> _Prompt_:
Wherever "folder" shows up in the records below, copy the whole line.
================
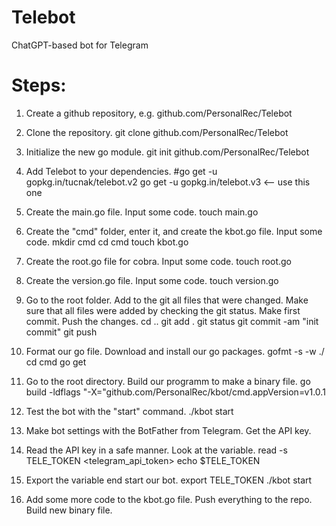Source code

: # Telebot
ChatGPT-based bot for Telegram


# Steps:

1. Create a github repository, e.g. github.com/PersonalRec/Telebot
2. Clone the repository.
    git clone github.com/PersonalRec/Telebot
3. Initialize the new go module.
    git init github.com/PersonalRec/Telebot
4. Add Telebot to your dependencies.
    #go get -u gopkg.in/tucnak/telebot.v2
    go get -u gopkg.in/telebot.v3  <-- use this one
7. Create the main.go file. Input some code.
    touch main.go
5. Create the "cmd" folder, enter it, and create the kbot.go file. Input some code.
    mkdir cmd
    cd cmd
    touch kbot.go
6. Create the root.go file for cobra. Input some code.
    touch root.go
7. Create the version.go file. Input some code.
    touch version.go

7. Go to the root folder. Add to the git all files that were changed. Make sure that all files were added by checking the git status. Make first commit. Push the changes.
    cd ..
    git add .
    git status
    git commit -am "init commit"
    git push
8. Format our go file. Download and install our go packages.
    gofmt -s -w ./
    cd cmd
    go get
9. Go to the root directory. Build our programm to make a binary file.
    go build -ldflags "-X="github.com/PersonalRec/kbot/cmd.appVersion=v1.0.1
10. Test the bot with the "start" command.
    ./kbot start
11. Make bot settings with the BotFather from Telegram. Get the API key.
12. Read the API key in a safe manner. Look at the variable.
    read -s TELE_TOKEN
    <telegram_api_token>
    echo $TELE_TOKEN
13. Export the variable end start our bot.
    export TELE_TOKEN
    ./kbot start
14. Add some more code to the kbot.go file. Push everything to the repo. Build new binary file.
================
> _Reply_:
5. Create the "cmd" folder, enter it, and create the kbot.go file. Input some code.
7. Go to the root folder. Add to the git all files that were changed. Make sure that all files were added by checking the git status. Make first commit. Push the changes.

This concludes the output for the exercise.